→ **TASK TO CARRY OUT**: In the entries that follow, which lines hold the string "their"? List them.

──────── EXTRACTED RECORDS

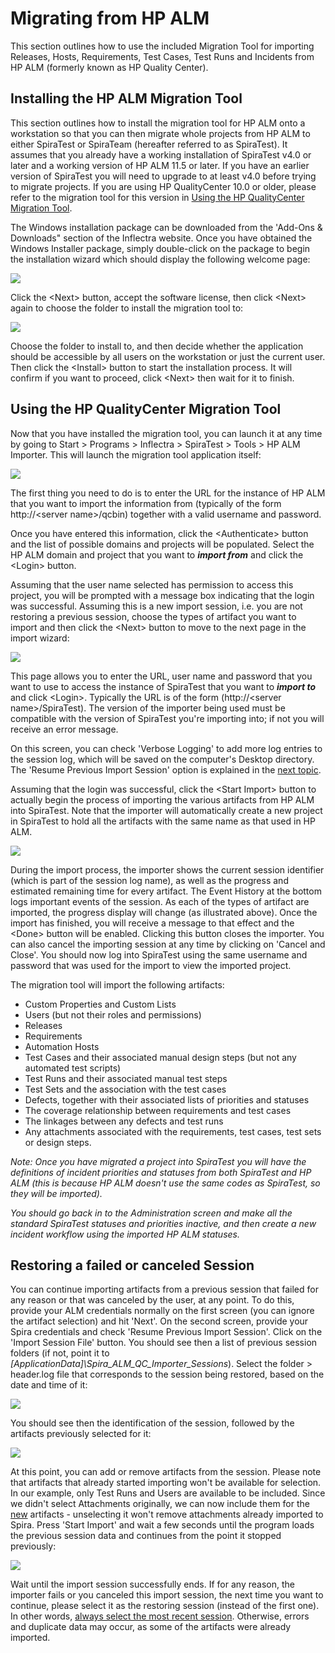 #  Migrating from HP ALM

This section outlines how to use the included Migration Tool for importing Releases, Hosts, Requirements, Test Cases, Test Runs and Incidents from HP ALM (formerly known as HP Quality Center).

## Installing the HP ALM Migration Tool

This section outlines how to install the migration tool for HP ALM onto a workstation so that you can then migrate whole projects from HP ALM to either SpiraTest or SpiraTeam (hereafter referred to as SpiraTest). It assumes that you already have a working installation of SpiraTest v4.0 or later and a working version of HP ALM 11.5 or later. If you have an earlier version of SpiraTest you will need to upgrade to at least v4.0 before trying to migrate projects. If you are using HP QualityCenter 10.0 or older, please refer to the migration tool for this version in
[Using the HP QualityCenter Migration Tool](#using-the-hp-qualitycenter-migration-tool).

The Windows installation package can be downloaded from the 'Add-Ons & Downloads" section of the Inflectra website. Once you have obtained the Windows Installer package, simply double-click on the package to begin the installation wizard which should display the following welcome page:

 ![](img/Migrating_from_HP_ALM_69.png)

Click the <Next\> button, accept the software license, then click <Next\> again to choose the folder to install the migration tool to:

 ![](img/Migrating_from_HP_ALM_70.png)
 
Choose the folder to install to, and then decide whether the application should be accessible by all users on the workstation or just the current user. Then click the <Install\> button to start the installation process. It will confirm if you want to proceed, click <Next\> then wait for it to finish.

## Using the HP QualityCenter Migration Tool

Now that you have installed the migration tool, you can launch it at any time by going to Start \> Programs \> Inflectra \> SpiraTest \> Tools \> HP ALM Importer. This will launch the migration tool application itself:

![](img/Migrating_from_HP_ALM_71.png)

The first thing you need to do is to enter the URL for the instance of HP ALM that you want to import the information from (typically of the form http://<server name\>/qcbin) together with a valid username and password.

Once you have entered this information, click the <Authenticate\> button and the list of possible domains and projects will be populated. Select the HP ALM domain and project that you want to ***import from*** and click the <Login\> button.

Assuming that the user name selected has permission to access this project, you will be prompted with a message box indicating that the login was successful. Assuming this is a new import session, i.e. you are not restoring a previous session, choose the types of artifact you want to import and then click the <Next\> button to move to the next page in the import wizard:

 ![](img/Migrating_from_HP_ALM_72.png)
 
This page allows you to enter the URL, user name and password that you want to use to access the instance of SpiraTest that you want to ***import to*** and click <Login\>. Typically the URL is of the form (http://<server name\>/SpiraTest). The version of the importer being used must be compatible with the version of SpiraTest you're importing into; if not you will receive an error message.

On this screen, you can check 'Verbose Logging' to add more log entries to the session log, which will be saved on the computer's Desktop directory. The 'Resume Previous Import Session' option is explained in the [next topic](#restoring-a-failed-or-canceled-session).


Assuming that the login was successful, click the <Start Import\> button to actually begin the process of importing the various artifacts from HP ALM into SpiraTest. Note that the importer will automatically create a new project in SpiraTest to hold all the artifacts with the same name as that used in HP ALM.

 ![](img/Migrating_from_HP_ALM_73.png)
 
During the import process, the importer shows the current session identifier (which is part of the session log name), as well as the progress and estimated remaining time for every artifact. The Event History at the bottom logs important events of the session. As each of the types of artifact are imported, the progress display will change (as illustrated above). Once the import has finished, you will receive a message to that effect and the <Done\> button will be enabled. Clicking this button closes the importer. You can also cancel the importing session at any time by clicking on 'Cancel and Close'. You should now log into SpiraTest using the same username and password that was used for the import to view the imported project.

The migration tool will import the following artifacts:

- Custom Properties and Custom Lists
- Users (but not their roles and permissions)
- Releases
- Requirements
- Automation Hosts
- Test Cases and their associated manual design steps (but not any automated test scripts)
- Test Runs and their associated manual test steps
- Test Sets and the association with the test cases
- Defects, together with their associated lists of priorities and statuses
- The coverage relationship between requirements and test cases
- The linkages between any defects and test runs
- Any attachments associated with the requirements, test cases, test sets or design steps.

*Note: Once you have migrated a project into SpiraTest you will have the definitions of incident priorities and statuses from both SpiraTest and HP ALM (this is because HP ALM doesn't use the same codes as SpiraTest, so they will be imported).*

*You should go back in to the Administration screen and make all the standard SpiraTest statuses and priorities inactive, and then create a new incident workflow using the imported HP ALM statuses.*


## Restoring a failed or canceled Session

You can continue importing artifacts from a previous session that failed for any reason or that was canceled by the user, at any point. To do this, provide your ALM credentials normally on the first screen (you can ignore the artifact selection) and hit 'Next'. On the second screen, provide your Spira credentials and check 'Resume Previous Import Session'. Click on the 'Import Session File' button. You should see then a list of previous session folders (if not, point it to <i>[ApplicationData]\Spira_ALM_QC_Importer_Sessions</i>). 
Select the folder > header.log file that corresponds to the session being restored, based on the date and time of it:

![](img/Migrating_from_HP_ALM_74.png)

You should see then the identification of the session, followed by the artifacts previously selected for it:

![](img/Migrating_from_HP_ALM_75.png)

At this point, you can add or remove artifacts from the session. Please note that artifacts that already started importing won't be available for selection. In our example, only Test Runs and Users are available to be included. Since we didn't select Attachments originally, we can now include them for the <u>new</u> artifacts - unselecting it won't remove attachments already imported to Spira. Press 'Start Import' and wait a few seconds until the program loads the previous session data and continues from the point it stopped previously:

![](img/Migrating_from_HP_ALM_76.png)

Wait until the import session successfully ends. If for any reason, the importer fails or you canceled this import session, the next time you want to continue, please select it as the restoring session (instead of the first one). In other words, <u>always select the most recent session</u>. Otherwise, errors and duplicate data may occur, as some of the artifacts were already imported.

────────────────

→ **OUTPUT FOR THIS EXERCISE**:
- Users (but not their roles and permissions)
- Test Cases and their associated manual design steps (but not any automated test scripts)
- Test Runs and their associated manual test steps
- Defects, together with their associated lists of priorities and statuses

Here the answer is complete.